The Reichstag Fire of Pulwana
Dr. Usman W. Chohan
As tensions in Delhi reach a fever-pitch, and war hysteria grips the increasingly faltering BJP leadership, it is resorting to a dangerous gambit: get enough Indians roiled, teach Pakistan “a lesson” (even a fictional one), and the election will be ours.
There are two criticisms of this gambit. On one hand, it is so dangerous that it may escalate into a full? blown war, and then the loss of life in South Asia would be incalculable. That is where the focus has been in the media, and rightly so. But on the other hand, that the gambit is so cliché in the fascist playbook that it is truly an insult to Indian civil society to try to sell them a rendition of what the BJP’s kindred Aryan spirits, the German Nazis, did to their own parliament (the Reichstag) in 1933.
When Hitler arose to power, his party orchestrated a fire incident in the German parliament in late February, 1933, and used the destruction of the parliament as an incident to egg the German authorities towards a mass purge of the rival communist party. This incident was fundamental to the Nazi party’s consolidation of power, as well as to the subsequent curtailment of civil liberties, to war against neighboring countries, and to the persecution of a religious minorities.
Considered an inside job of instructive repute, the Reichstag Fire has served for almost 90 years as a warning to the people of the world: that politicians can sacrifice the peace and lie through their teeth in order to consolidate power; and particularly so when their own misgovernance and sustained oppression of a people is what is really at fault.

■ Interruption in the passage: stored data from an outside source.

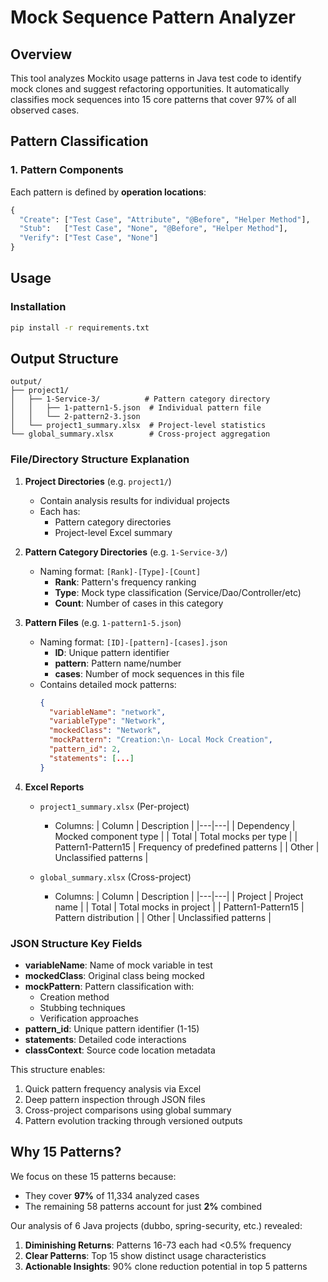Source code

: # Mock Sequence Pattern Analyzer

## Overview
This tool analyzes Mockito usage patterns in Java test code to identify mock clones and suggest refactoring opportunities. It automatically classifies mock sequences into 15 core patterns that cover 97% of all observed cases.

## Pattern Classification
### 1. Pattern Components
Each pattern is defined by **operation locations**:
```python
{
  "Create": ["Test Case", "Attribute", "@Before", "Helper Method"],
  "Stub":   ["Test Case", "None", "@Before", "Helper Method"],
  "Verify": ["Test Case", "None"]
}
```


## Usage
### Installation
```bash
pip install -r requirements.txt
```



## Output Structure

```
output/
├── project1/
│   ├── 1-Service-3/          # Pattern category directory
│   │   ├── 1-pattern1-5.json  # Individual pattern file
│   │   └── 2-pattern2-3.json
│   └── project1_summary.xlsx  # Project-level statistics
└── global_summary.xlsx        # Cross-project aggregation
```

### File/Directory Structure Explanation

1. **Project Directories** (e.g. `project1/`)
   - Contain analysis results for individual projects
   - Each has:
     - Pattern category directories
     - Project-level Excel summary

2. **Pattern Category Directories** (e.g. `1-Service-3/`)
   - Naming format: `[Rank]-[Type]-[Count]`
     - **Rank**: Pattern's frequency ranking
     - **Type**: Mock type classification (Service/Dao/Controller/etc)
     - **Count**: Number of cases in this category

3. **Pattern Files** (e.g. `1-pattern1-5.json`)
   - Naming format: `[ID]-[pattern]-[cases].json`
     - **ID**: Unique pattern identifier
     - **pattern**: Pattern name/number
     - **cases**: Number of mock sequences in this file
   - Contains detailed mock patterns:
     ```json
     {
       "variableName": "network",
       "variableType": "Network",
       "mockedClass": "Network",
       "mockPattern": "Creation:\n- Local Mock Creation",
       "pattern_id": 2,
       "statements": [...]
     }
     ```

4. **Excel Reports**
   - `project1_summary.xlsx` (Per-project)
     - Columns:
       | Column | Description |
       |---|---|
       | Dependency | Mocked component type |
       | Total | Total mocks per type |
       | Pattern1-Pattern15 | Frequency of predefined patterns |
       | Other | Unclassified patterns |

   - `global_summary.xlsx` (Cross-project)
     - Columns:
       | Column | Description |
       |---|---|
       | Project | Project name |
       | Total | Total mocks in project |
       | Pattern1-Pattern15 | Pattern distribution |
       | Other | Unclassified patterns |

### JSON Structure Key Fields
- **variableName**: Name of mock variable in test
- **mockedClass**: Original class being mocked
- **mockPattern**: Pattern classification with:
  - Creation method
  - Stubbing techniques
  - Verification approaches
- **pattern_id**: Unique pattern identifier (1-15)
- **statements**: Detailed code interactions
- **classContext**: Source code location metadata

This structure enables:
1. Quick pattern frequency analysis via Excel
2. Deep pattern inspection through JSON files
3. Cross-project comparisons using global summary
4. Pattern evolution tracking through versioned outputs

## Why 15 Patterns?
We focus on these 15 patterns because:
- They cover **97%** of 11,334 analyzed cases
- The remaining 58 patterns account for just **2%** combined

Our analysis of 6 Java projects (dubbo, spring-security, etc.) revealed:
1. **Diminishing Returns**: Patterns 16-73 each had <0.5% frequency
2. **Clear Patterns**: Top 15 show distinct usage characteristics
3. **Actionable Insights**: 90% clone reduction potential in top 5 patterns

India right now is facing a crisis of unemployment and inequality. It harps to the world about its shining success, and yet its population faces widespread economic malaise. At the same time, the cause of Kashmir’s indigenous insurgency, that a people cannot live under foreign tyranny forever, is conveniently and totally left out of the Indian media’s right-wing hysterics. That said, an important section of Indian society is raising serious questions about how Pulwana couldhave happened.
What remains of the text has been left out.